This Texas road game went much better than the last. Brandon Rush and Julian Wright led the way to a KU trouncing of BU, 82-56.
Wright fell back into his jump-shooting mode in the second half and made one of five shots from the field. Once, when the recipient of a pass near the basket, instead of powering up, he shook his body left, shook it right and attempted a fadeaway jumper. It's moments like those that he can be a frustrating player.
Wright's inconsistency as a player is so baffling because he, by all accounts, is a model of consistency off the court, a true gentleman. Wright is polite, has a reputation for being attentive in class and is beloved by pizza delivery men because he tips well. (Teammates need to follow his lead there.)
His enthusiasm for life spills onto the court, sometimes to his detriment.
"My best games are when I play all-around games, focus on making the easier play," Wright said. "I'm trying to make the simple plays, get back to playing that way."
His coach gave him a passing grade in that regard Wednesday.

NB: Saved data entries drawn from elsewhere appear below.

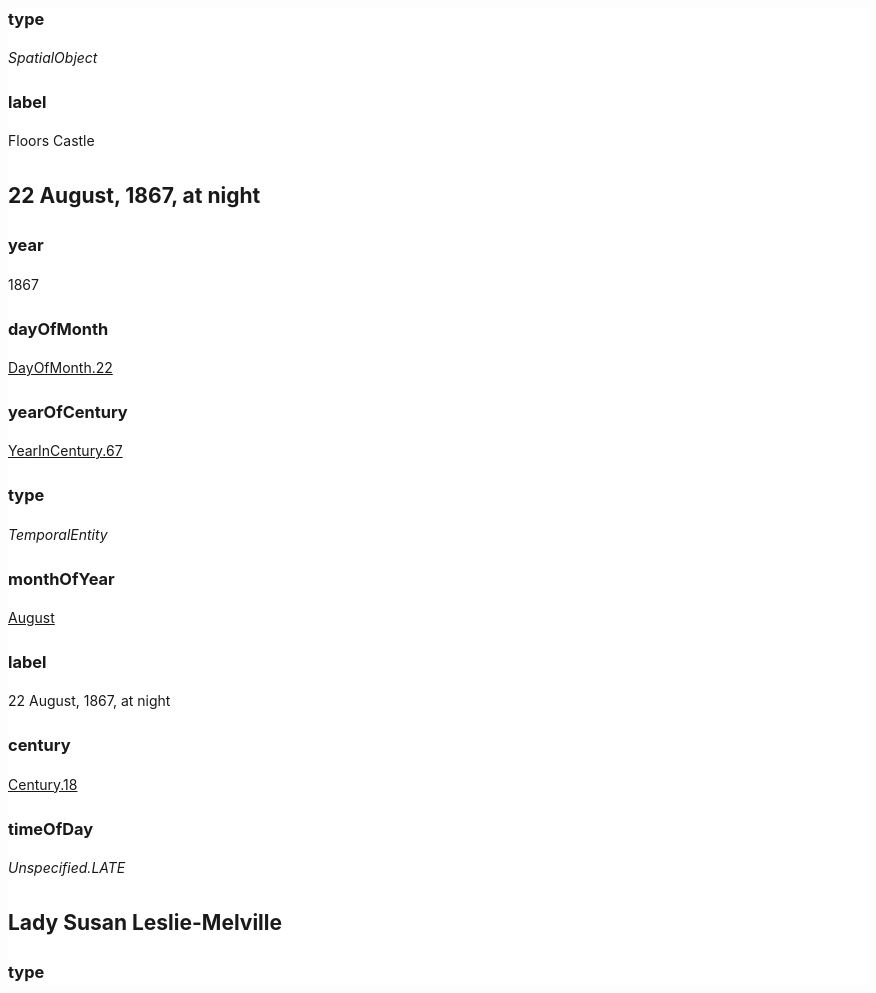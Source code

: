 ### type


*SpatialObject*

### label


Floors Castle

## 22 August, 1867, at night

### year


1867

### dayOfMonth


[DayOfMonth.22](#DayOfMonth.22)

### yearOfCentury


[YearInCentury.67](#YearInCentury.67)

### type


*TemporalEntity*

### monthOfYear


[August](#August)

### label


22 August, 1867, at night

### century


[Century.18](#Century.18)

### timeOfDay


*Unspecified.LATE*

## Lady Susan Leslie-Melville

### type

"He was back to being who he is, and that's a quick-twitch athlete getting his hands on balls and affecting the game in every way, as opposed to just trying to affect it on the perimeter or whatever he sometimes gets focused on," Self said.
Sometimes it's difficult to tell when Wright is focused. Strange as it sounds, his body movements can be so quick and so unconventional, he can be a tough player to officiate, often being called for traveling on perfectly legal ball moves, such as early in the Texas Tech game. Boring is one thing Wright never is.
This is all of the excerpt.